Wendi C. Thomas
The Salem News
---- — They weren’t on the ballot, and they weren’t backed by a super PAC, but the list of Tuesday’s other winners could fill binders. (Sorry. Couldn’t resist.)
President Barack Obama captured the Electoral College and, albeit barely, the popular vote. But geeks, gals and gays were among those who had reasons to cheer Tuesday.
Here are five victors worth noting.
The M in STEM education — science, technology, engineering and mathematics — thanks to statistician Nate Silver. The 34-year-old economics major and author of the wildly popular blog FiveThirtyEight.com correctly predicted, state by state, how the Electoral College votes would go and proved that nerds rule.
The United States lags behind 51 other countries in teaching science, technology, engineering and math, the fields where the fastest-growing and best-paying jobs will be.
Kids, have you considered a career as a psephologist? (That’s an election scientist.)
Equality. This generation’s civil rights movement scored over hyper-religious, ultraconservative, anti-gay Neanderthals. Wisconsin’s Tammy Baldwin became the first openly gay senator. Ballot initiatives to allow same-sex marriage were approved in Maine, Maryland and Washington state.

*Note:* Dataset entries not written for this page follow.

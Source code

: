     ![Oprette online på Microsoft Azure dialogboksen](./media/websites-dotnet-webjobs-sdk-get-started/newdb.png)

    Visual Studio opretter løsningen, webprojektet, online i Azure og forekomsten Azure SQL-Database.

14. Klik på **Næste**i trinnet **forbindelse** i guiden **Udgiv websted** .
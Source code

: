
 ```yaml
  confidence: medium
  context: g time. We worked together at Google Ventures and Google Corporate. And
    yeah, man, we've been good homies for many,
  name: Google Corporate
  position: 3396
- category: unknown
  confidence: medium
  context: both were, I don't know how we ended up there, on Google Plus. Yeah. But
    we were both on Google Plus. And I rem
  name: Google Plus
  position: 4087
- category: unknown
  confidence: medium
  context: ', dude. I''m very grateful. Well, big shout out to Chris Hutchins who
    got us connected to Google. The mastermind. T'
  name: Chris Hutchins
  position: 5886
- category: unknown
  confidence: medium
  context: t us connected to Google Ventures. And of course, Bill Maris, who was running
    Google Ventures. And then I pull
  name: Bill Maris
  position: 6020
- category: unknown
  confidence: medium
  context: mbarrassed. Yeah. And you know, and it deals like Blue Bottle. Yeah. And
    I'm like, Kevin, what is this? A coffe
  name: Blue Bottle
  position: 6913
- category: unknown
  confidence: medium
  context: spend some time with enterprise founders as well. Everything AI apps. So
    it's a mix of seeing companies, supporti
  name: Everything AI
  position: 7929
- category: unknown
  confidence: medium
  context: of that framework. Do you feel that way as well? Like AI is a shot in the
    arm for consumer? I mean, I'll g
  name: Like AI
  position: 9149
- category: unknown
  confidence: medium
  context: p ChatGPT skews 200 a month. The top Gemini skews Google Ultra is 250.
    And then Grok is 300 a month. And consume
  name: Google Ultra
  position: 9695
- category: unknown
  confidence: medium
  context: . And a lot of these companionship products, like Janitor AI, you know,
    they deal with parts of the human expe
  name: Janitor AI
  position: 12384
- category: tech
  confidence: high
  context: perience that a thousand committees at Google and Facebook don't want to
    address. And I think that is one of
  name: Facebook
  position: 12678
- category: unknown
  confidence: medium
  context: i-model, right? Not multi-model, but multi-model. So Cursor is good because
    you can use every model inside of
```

Everything you should have learned in eighth grade, also known as civics. Ask how many votes it takes to win the Electoral College, and chances are, you’ll get the right answer. Yes, a Romney-Biden administration was possible.
Susan B. Anthony, Fannie Lou Hamer, the Voting Rights Act, in what states it’s illegal to Instagram your ballot — it’s all now in Americans’ database, mostly because the factoids were Facebooked between the latest cat meme and girls preening in photos shot in bathroom mirrors.
Elections. Hurricane Sandy scattered voters, demolished polling places and forced the East Coast to think outside the ballot box; in New Jersey, voters could email or fax their ballots. The process was a huge mess, and hundreds of votes probably didn’t get counted, but we’ve got until the next congressional elections to fix it.
By 2032, we’ll be able to scrunch our eyes shut, visualize our pick for president, and the big scanners in the cloud will record our thoughts as a vote.
Women. The Senate will have 20 female members, more than ever before. Parity is still a dream, but Tuesday’s gains added five more sets of lady bits to the testicular-dominated dialogue on reproductive rights. Bonus: Richard Mourdock of Indiana (rape + pregnancy = God’s will), Missouri Rep. Todd Akin (legitimate rape) and Illinois’ Rep. Joe Walsh (abortion never saves a woman’s life), all Republicans, lost.
Ultimately, Republicans. The GOP has no choice but to toss its Betamax tapes and switch to a post-Blu-ray format that can attract women, blacks, Latinos, Asians, other ethnic minorities and voters under 40, constituencies who picked Obama. Mitt Romney ruled with older voters, white voters and, not surprisingly, old white voters.
We deserve options, but we have none when third-party candidates are perpetually dissed and when one party has moved so far right, it’s about to turn the bend and come in from the left.
Sen. John Cornyn of Texas, the chairman of the National Republican Senatorial Committee, conceded as much, saying Republicans “have a period of reflection and recalibration ahead ...”
The voters’ choice is a refudiation (Again, I couldn’t resist.) of the GOP canard that America must be taken back (from whom, they won’t say). More than 47 percent of voters, it seems, care about climate change, energy independence, immigration reform and other issues that Republicans ignored or denied, but Obama promises to tackle in his second term.
Romney’s defeat is the perfect opportunity to use the word schadenfreude, but I’ll resist. (Oops. I just used it.)
Gloating and jokes aside, our nation can’t afford another four years of partisan bickering. America must be “greater than the sum of our individual ambitions,” as Obama said in his acceptance speech.
If America has any chance to “keep the promise of our founders,” Republicans must help build that.